How to Sit Well at Your Computer  ( And at School)

IMG 0228Too often at Physiologix we are seeing injuries in kids at school due to bad posture.  This results in pain for the child, the taking of pain relief medication (not good for the stomach, liver or kidneys long term) and some costly physio bills.  As parents, making sure your kid’s posture is good when doing their homework and encouraging them to take regular break to get up and move can make a huge difference.  At Physiologix we believe prevention is always better than a cure – please read on below but if you have any questions, feel free to call us on (07) 3511 1112 or email us from the contact us page of our website.

Sitting for long periods has been proven to cause problems such as back, shoulder and neck pain.  Moral of the story - get in the habit of sitting well and get up often!
Use a reminder on your computer – set it to every half an hour. When your reminder goes off - roll your shoulders in small circles three times, move your neck side to side, twist your body around left and right, stretch your arms up in front of you, overhead and behind. While you are doing this, look off in the distance and let your vision blur to rest your eyes.

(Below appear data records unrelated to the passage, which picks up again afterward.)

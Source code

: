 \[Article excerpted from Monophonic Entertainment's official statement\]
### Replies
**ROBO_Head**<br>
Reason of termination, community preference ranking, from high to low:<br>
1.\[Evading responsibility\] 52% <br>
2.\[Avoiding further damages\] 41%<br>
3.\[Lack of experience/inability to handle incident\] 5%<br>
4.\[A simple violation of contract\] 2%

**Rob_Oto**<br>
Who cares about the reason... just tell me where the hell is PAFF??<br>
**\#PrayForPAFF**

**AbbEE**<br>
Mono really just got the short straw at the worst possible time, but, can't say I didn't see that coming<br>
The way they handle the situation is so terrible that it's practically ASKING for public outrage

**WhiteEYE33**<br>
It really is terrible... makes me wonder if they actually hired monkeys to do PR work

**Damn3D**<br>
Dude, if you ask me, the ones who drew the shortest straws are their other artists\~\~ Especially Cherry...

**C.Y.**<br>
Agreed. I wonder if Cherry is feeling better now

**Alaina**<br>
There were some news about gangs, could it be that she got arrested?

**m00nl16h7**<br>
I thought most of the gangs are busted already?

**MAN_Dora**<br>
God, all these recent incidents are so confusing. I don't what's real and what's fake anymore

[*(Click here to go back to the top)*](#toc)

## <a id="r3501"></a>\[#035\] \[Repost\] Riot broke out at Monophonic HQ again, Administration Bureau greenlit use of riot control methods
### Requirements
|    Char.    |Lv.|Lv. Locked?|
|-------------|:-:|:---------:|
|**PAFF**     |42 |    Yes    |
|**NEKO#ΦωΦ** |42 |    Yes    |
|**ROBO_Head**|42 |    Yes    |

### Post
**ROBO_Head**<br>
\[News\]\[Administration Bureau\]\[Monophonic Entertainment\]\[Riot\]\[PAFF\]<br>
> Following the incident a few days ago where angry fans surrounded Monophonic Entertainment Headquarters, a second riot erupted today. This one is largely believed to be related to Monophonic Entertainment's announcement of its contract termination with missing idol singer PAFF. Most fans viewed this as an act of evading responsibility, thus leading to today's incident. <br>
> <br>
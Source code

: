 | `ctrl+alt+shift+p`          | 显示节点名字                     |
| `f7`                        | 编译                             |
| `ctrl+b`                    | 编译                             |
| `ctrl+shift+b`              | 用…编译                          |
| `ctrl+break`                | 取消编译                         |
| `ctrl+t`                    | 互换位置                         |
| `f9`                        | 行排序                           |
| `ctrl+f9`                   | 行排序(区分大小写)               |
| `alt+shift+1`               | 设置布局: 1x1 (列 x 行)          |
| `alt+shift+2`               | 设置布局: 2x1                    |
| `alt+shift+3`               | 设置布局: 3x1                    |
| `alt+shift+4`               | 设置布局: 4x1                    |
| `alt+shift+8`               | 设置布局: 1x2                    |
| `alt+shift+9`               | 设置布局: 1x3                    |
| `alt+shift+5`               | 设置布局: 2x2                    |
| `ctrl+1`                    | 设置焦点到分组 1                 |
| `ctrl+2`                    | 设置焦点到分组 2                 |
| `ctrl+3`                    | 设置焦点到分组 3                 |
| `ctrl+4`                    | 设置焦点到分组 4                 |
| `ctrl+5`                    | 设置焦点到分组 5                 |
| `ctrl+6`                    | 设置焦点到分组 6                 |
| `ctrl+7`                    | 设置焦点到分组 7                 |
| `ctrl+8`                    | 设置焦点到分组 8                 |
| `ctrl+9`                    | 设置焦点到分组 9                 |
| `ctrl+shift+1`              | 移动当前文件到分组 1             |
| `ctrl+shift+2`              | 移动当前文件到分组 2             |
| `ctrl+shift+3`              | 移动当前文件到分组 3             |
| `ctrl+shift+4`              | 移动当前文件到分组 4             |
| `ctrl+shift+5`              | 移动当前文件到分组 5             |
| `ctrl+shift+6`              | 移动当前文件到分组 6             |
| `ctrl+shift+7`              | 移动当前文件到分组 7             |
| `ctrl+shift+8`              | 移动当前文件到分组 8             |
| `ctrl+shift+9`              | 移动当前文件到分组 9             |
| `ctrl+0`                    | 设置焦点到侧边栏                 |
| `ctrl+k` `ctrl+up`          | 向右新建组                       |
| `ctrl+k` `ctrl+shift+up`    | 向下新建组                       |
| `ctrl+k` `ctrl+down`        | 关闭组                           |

If you sit at your computer for longer than an hour- every hour, get up and go for a short walk 
Set Up Your Desk Correctly

When sitting at the computer the first thing is to make sure the desk and seat height are set up correctly
You should sit with your eyes level with the top of the computer screen so you look slightly down onto the text.

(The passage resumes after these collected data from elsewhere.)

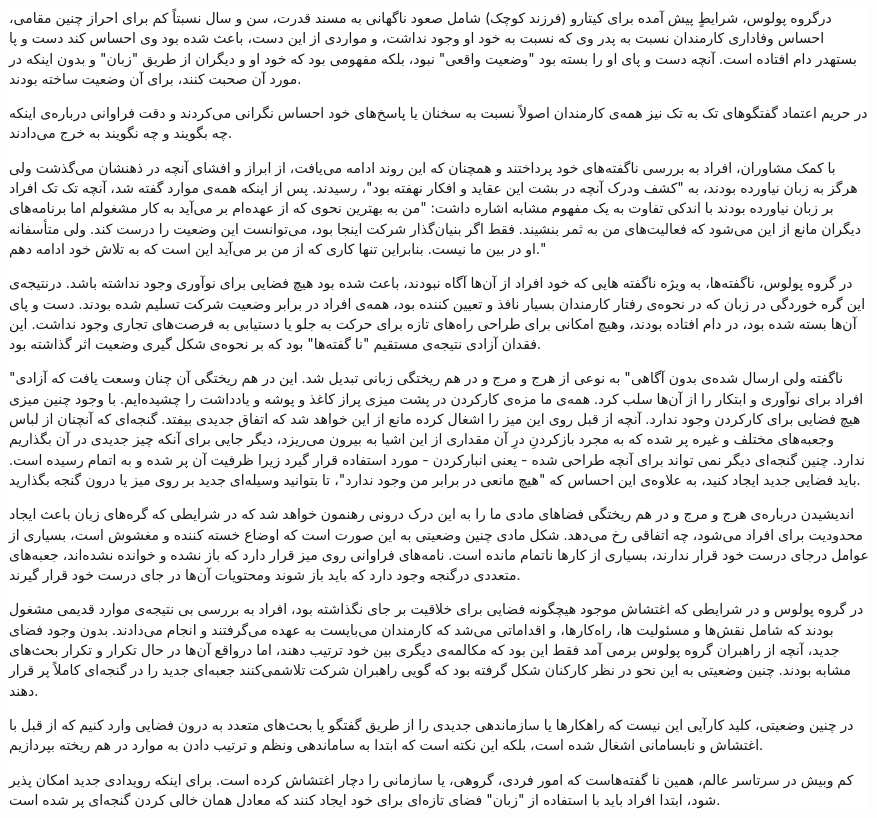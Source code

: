 درگروه پولوس، شرايطٍ پيش آمده براى کيتارو (فرزند کوچک) شامل صعود ناگهانی به مسند قدرت، سن و سال نسبتاً کم براى احراز چنين مقامى، احساس وفادارى کارمندان نسبت به پدر وی که نسبت به خود او وجود نداشت، و مواردى از اين دست، باعث شده بود وى احساس کند دست و پا بستهدر دام افتاده است. آنچه دست و پای او را بسته بود "وضعيت واقعى" نبود، بلکه مفهومى بود که خود او و دیگران از طريق "زبان" و بدون اينکه در مورد آن صحبت کنند، براى آن وضعيت ساخته بودند.

در حريم اعتماد گفتگوهای تک به تک نيز همه‌ى کارمندان اصولاً نسبت به سخنان يا پاسخ‌های خود احساس نگرانی می‌کردند و دقت فراوانی درباره‌ی اینکه چه بگويند و چه نگويند به خرج می‌دادند.

با کمک مشاوران، افراد به بررسى ناگفته‌های خود پرداختند و همچنان که اين روند ادامه می‌يافت، از ابراز و افشاى آنچه در ذهنشان می‌گذشت ولى هرگز به زبان نياورده بودند، به "کشف ودرک آنچه در بشت اين عقايد و افکار نهفته بود"، رسيدند. پس از اينکه همه‌ی موارد گفته شد، آنچه تک تک افراد بر زبان نياورده بودند با اندکى تفاوت به يک مفهوم مشابه اشاره داشت: "من به بهترين نحوى که از عهده‌ام بر می‌آید به کار مشغولم اما برنامه‌های دیگران مانع از اين می‌شود که فعاليت‌های من به ثمر بنشيند. فقط اگر بنیان‌گذار شرکت اينجا بود، می‌توانست اين وضعيت را درست کند. ولى متأسفانه او در بين ما نيست. بنابراين تنها کارى که از من بر می‌آید اين است که به تلاش خود ادامه دهم."

در گروه پولوس، ناگفته‌ها، به ویژه ناگفته هايى که خود افراد از آن‌ها آگاه نبودند، باعث شده بود هیچ فضايى براى نوآوری وجود نداشته باشد. درنتیجه‌ی این گرە خوردگی در زبان که در نحوه‌ى رفتار کارمندان بسيار نافذ و تعيين کننده بود، همه‌ی افراد در برابر وضعيت شرکت تسليم شده بودند. دست و پای آن‌ها بسته شده بود، در دام افتاده بودند، وهیچ امکانى براى طراحى راه‌هاى تازه براى حرکت به جلو يا دستيابى به فرصت‌های تجارى وجود نداشت. اين فقدان آزادى نتیجه‌ی مستقيم "نا گفته‌ها" بود که بر نحوه‌ی شکل گيرى وضعيت اثر گذاشته بود.

"ناگفته ولى ارسال شده‌ی بدون آگاهى" به نوعى از هرج و مرج و در هم ریختگى زبانى تبديل شد. اين در هم ريختگى آن چنان وسعت يافت که آزادى افراد براى نوآورى و ابتکار را از آن‌ها سلب کرد. همه‌ی ما مزه‌ى کارکردن در پشت ميزى پراز کاغذ و پوشه و يادداشت را چشيده‌ايم. با وجود چنين ميزى هیچ فضايى براى کارکردن وجود ندارد. آنچه از قبل روى اين ميز را اشغال کرده مانع از اين خواهد شد که اتفاق جديدى بيفتد. گنجه‌ای که آنچنان از لباس وجعبه‌های مختلف و غيره پر شده که به مجرد بازکردنِ درِ آن مقدارى از اين اشيا به بيرون می‌ریزد، دیگر جايى براى آنکه چيز جديدى در آن بگذاریم ندارد. چنين گنجه‌اى دیگر نمى تواند براى آنچه طراحى شده - يعنى انبارکردن - مورد استفاده قرار گیرد زيرا ظرفيت آن پر شده و به اتمام رسيده است. بايد فضايى جديد ايجاد کنيد، به علاوه‌ى اين احساس که "هیچ مانعى در برابر من وجود ندارد"، تا بتوانيد وسيله‌اى جديد بر روى ميز يا درون گنجه بگذارید.

انديشيدن درباره‌ى هرج و مرج و در هم ريختگى فضاهاى مادى ما را به اين درک درونى رهنمون خواهد شد که در شرايطى که گره‌های زبان باعث ايجاد محدوديت براى افراد می‌شود، چه اتفاقى رخ می‌دهد. شکل مادى چنین وضعيتى به اين صورت است که اوضاع خسته کننده و مغشوش است، بسيارى از عوامل درجاى درست خود قرار ندارند،
بسيارى از کارها ناتمام مانده است. نامه‌هاى فراوانى روى ميز قرار دارد که باز نشده و خوانده نشده‌اند، جعبه‌هاى متعددى درگنجه وجود دارد که بايد باز شوند ومحتويات آن‌ها در جاى درست خود قرار گيرند.

در گروه پولوس و در شرايطى که اغتشاش موجود هیچگونه فضايى براى خلاقيت بر جاى نگذاشته بود، افراد به بررسى بى نتيجه‌ى موارد قديمى مشغول بودند که شامل نقش‌ها و مسئوليت ها، راه‌کارها، و اقداماتى می‌شد که کارمندان می‌بايست به عهده می‌گرفتند و انجام می‌دادند. بدون وجود فضاى جديد، آنچه از راهبران گروه پولوس برمى آمد فقط اين بود که مکالمه‌ی ديگرى بين خود ترتيب دهند، اما درواقع آن‌ها در حال تکرار و تکرار بحث‌های مشابه بودند. چنين وضعيتى به این نحو در نظر کارکنان شکل گرفته بود که گويى راهبران شرکت تلاشمی‌کنند جعبه‌ای جديد را در گنجه‌ای کاملاً پر قرار دهند.

در چنين وضعيتى، کليد کارآیی این نيست که راهکارها يا سازماندهى جدیدی را از طريق گفتگو يا بحث‌های متعدد به درون فضايى وارد کنيم که از قبل با اغتشاش و نابسامانى اشغال شده است، بلکه اين نکته است که ابتدا به ساماندهى ونظم و ترتيب دادن به موارد در هم ريخته بپردازیم.

کم وبيش در سرتاسر عالم، همين نا گفته‌هاست که امور فردى، گروهى، يا سازمانى را دچار اغتشاش کرده است. براى اينکه رويدادى جديد امکان‌ پذیر شود، ابتدا افراد بايد با استفاده از "زبان" فضاى تازه‌ای براى خود ايجاد کنند که معادل همان خالى کردن گنجه‌ای پر شده است.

Your elbows should be at 90̊ by your side
Your wrist should be cocked back about 20̊ as you type on the keyboard
If you are on a lap top, consider setting the laptop up on books so the height of the screen is correct.  Then have a separate keyboard to ensure your shoulders and arms are in a good position.
If you are using a mouse keep it in close to the keyboard/middle
Hips can be slightly higher than knees but definitely no lower.
Knees and feet should be hip width apart
Feet should be flat on the ground – only use a foot rest to correct to this position and when you use the rest, keep your feet flat on it.